**Assigned task:** The full listing should be set down again precisely.

Dataset content Block Start

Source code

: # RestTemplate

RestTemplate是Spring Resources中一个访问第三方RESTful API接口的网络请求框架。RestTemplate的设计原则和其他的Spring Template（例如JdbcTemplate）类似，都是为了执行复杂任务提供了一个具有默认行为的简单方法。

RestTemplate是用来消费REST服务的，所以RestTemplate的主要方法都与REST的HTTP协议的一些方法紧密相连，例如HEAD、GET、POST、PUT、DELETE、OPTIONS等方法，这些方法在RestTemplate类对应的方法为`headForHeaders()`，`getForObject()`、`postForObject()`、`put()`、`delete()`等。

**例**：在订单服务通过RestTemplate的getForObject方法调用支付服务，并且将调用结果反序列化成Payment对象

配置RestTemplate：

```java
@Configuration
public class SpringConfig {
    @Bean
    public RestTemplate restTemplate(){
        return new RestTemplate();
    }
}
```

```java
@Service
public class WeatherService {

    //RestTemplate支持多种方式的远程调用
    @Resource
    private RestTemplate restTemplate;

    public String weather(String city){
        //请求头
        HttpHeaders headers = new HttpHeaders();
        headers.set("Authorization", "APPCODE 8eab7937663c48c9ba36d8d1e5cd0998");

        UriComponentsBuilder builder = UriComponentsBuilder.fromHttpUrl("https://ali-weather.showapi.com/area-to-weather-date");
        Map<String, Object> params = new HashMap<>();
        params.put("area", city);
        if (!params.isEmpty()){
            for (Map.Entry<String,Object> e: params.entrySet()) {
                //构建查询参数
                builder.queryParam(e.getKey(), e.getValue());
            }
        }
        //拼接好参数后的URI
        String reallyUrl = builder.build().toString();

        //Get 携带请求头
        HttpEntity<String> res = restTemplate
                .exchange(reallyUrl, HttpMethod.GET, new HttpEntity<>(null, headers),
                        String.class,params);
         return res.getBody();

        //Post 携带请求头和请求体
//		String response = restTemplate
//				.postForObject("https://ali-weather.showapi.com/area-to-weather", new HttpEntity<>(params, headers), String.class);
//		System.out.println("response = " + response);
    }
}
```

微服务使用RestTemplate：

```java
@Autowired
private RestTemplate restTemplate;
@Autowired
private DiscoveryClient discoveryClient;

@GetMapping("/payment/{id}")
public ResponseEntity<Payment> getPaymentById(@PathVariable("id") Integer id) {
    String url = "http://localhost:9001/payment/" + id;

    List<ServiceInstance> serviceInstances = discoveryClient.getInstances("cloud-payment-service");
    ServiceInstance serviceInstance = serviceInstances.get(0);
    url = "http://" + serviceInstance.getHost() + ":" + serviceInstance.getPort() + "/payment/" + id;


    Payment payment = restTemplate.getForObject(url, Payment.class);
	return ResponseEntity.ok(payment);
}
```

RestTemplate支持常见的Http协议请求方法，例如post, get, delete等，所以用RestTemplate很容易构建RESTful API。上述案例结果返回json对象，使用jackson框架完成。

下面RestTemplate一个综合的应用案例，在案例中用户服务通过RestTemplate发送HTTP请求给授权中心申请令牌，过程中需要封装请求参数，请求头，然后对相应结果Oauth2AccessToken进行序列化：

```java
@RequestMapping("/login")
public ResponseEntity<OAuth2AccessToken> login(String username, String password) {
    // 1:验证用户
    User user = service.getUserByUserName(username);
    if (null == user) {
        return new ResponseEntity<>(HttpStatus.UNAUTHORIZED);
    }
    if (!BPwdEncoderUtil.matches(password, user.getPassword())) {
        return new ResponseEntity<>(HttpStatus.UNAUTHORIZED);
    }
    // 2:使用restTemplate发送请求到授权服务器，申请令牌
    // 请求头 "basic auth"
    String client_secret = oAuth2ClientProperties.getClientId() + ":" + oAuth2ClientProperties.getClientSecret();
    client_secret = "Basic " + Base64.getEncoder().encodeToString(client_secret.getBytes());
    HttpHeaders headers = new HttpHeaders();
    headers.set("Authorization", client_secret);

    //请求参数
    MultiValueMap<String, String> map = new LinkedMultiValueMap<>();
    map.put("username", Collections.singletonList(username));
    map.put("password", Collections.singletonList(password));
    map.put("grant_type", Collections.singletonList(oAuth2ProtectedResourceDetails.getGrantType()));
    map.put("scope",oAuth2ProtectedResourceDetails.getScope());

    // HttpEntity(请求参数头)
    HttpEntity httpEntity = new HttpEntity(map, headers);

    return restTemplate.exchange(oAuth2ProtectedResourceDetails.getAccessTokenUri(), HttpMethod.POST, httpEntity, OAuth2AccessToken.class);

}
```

Dataset content Block End

**Answer space:**
Source code

: # RestTemplate

RestTemplate是Spring Resources中一个访问第三方RESTful API接口的网络请求框架。RestTemplate的设计原则和其他的Spring Template（例如JdbcTemplate）类似，都是为了执行复杂任务提供了一个具有默认行为的简单方法。

RestTemplate是用来消费REST服务的，所以RestTemplate的主要方法都与REST的HTTP协议的一些方法紧密相连，例如HEAD、GET、POST、PUT、DELETE、OPTIONS等方法，这些方法在RestTemplate类对应的方法为`headForHeaders()`，`getForObject()`、`postForObject()`、`put()`、`delete()`等。

**例**：在订单服务通过RestTemplate的getForObject方法调用支付服务，并且将调用结果反序列化成Payment对象

配置RestTemplate：

```java
@Configuration
public class SpringConfig {
    @Bean
    public RestTemplate restTemplate(){
        return new RestTemplate();
    }
}
```

```java
@Service
public class WeatherService {

    //RestTemplate支持多种方式的远程调用
    @Resource
    private RestTemplate restTemplate;

    public String weather(String city){
        //请求头
        HttpHeaders headers = new HttpHeaders();
        headers.set("Authorization", "APPCODE 8eab7937663c48c9ba36d8d1e5cd0998");

        UriComponentsBuilder builder = UriComponentsBuilder.fromHttpUrl("https://ali-weather.showapi.com/area-to-weather-date");
        Map<String, Object> params = new HashMap<>();
        params.put("area", city);
        if (!params.isEmpty()){
            for (Map.Entry<String,Object> e: params.entrySet()) {
                //构建查询参数
                builder.queryParam(e.getKey(), e.getValue());
            }
        }
        //拼接好参数后的URI
        String reallyUrl = builder.build().toString();

        //Get 携带请求头
        HttpEntity<String> res = restTemplate
                .exchange(reallyUrl, HttpMethod.GET, new HttpEntity<>(null, headers),
                        String.class,params);
         return res.getBody();

        //Post 携带请求头和请求体
//		String response = restTemplate
//				.postForObject("https://ali-weather.showapi.com/area-to-weather", new HttpEntity<>(params, headers), String.class);
//		System.out.println("response = " + response);
    }
}
```

微服务使用RestTemplate：

```java
@Autowired
private RestTemplate restTemplate;
@Autowired
private DiscoveryClient discoveryClient;

@GetMapping("/payment/{id}")
public ResponseEntity<Payment> getPaymentById(@PathVariable("id") Integer id) {
    String url = "http://localhost:9001/payment/" + id;

    List<ServiceInstance> serviceInstances = discoveryClient.getInstances("cloud-payment-service");
    ServiceInstance serviceInstance = serviceInstances.get(0);
    url = "http://" + serviceInstance.getHost() + ":" + serviceInstance.getPort() + "/payment/" + id;


    Payment payment = restTemplate.getForObject(url, Payment.class);
	return ResponseEntity.ok(payment);
}
```

RestTemplate支持常见的Http协议请求方法，例如post, get, delete等，所以用RestTemplate很容易构建RESTful API。上述案例结果返回json对象，使用jackson框架完成。

下面RestTemplate一个综合的应用案例，在案例中用户服务通过RestTemplate发送HTTP请求给授权中心申请令牌，过程中需要封装请求参数，请求头，然后对相应结果Oauth2AccessToken进行序列化：

```java
@RequestMapping("/login")
public ResponseEntity<OAuth2AccessToken> login(String username, String password) {
    // 1:验证用户
    User user = service.getUserByUserName(username);
    if (null == user) {
        return new ResponseEntity<>(HttpStatus.UNAUTHORIZED);
    }
    if (!BPwdEncoderUtil.matches(password, user.getPassword())) {
        return new ResponseEntity<>(HttpStatus.UNAUTHORIZED);
    }
    // 2:使用restTemplate发送请求到授权服务器，申请令牌
    // 请求头 "basic auth"
    String client_secret = oAuth2ClientProperties.getClientId() + ":" + oAuth2ClientProperties.getClientSecret();
    client_secret = "Basic " + Base64.getEncoder().encodeToString(client_secret.getBytes());
    HttpHeaders headers = new HttpHeaders();
    headers.set("Authorization", client_secret);

    //请求参数
    MultiValueMap<String, String> map = new LinkedMultiValueMap<>();
    map.put("username", Collections.singletonList(username));
    map.put("password", Collections.singletonList(password));
    map.put("grant_type", Collections.singletonList(oAuth2ProtectedResourceDetails.getGrantType()));
    map.put("scope",oAuth2ProtectedResourceDetails.getScope());

    // HttpEntity(请求参数头)
    HttpEntity httpEntity = new HttpEntity(map, headers);

    return restTemplate.exchange(oAuth2ProtectedResourceDetails.getAccessTokenUri(), HttpMethod.POST, httpEntity, OAuth2AccessToken.class);

}
```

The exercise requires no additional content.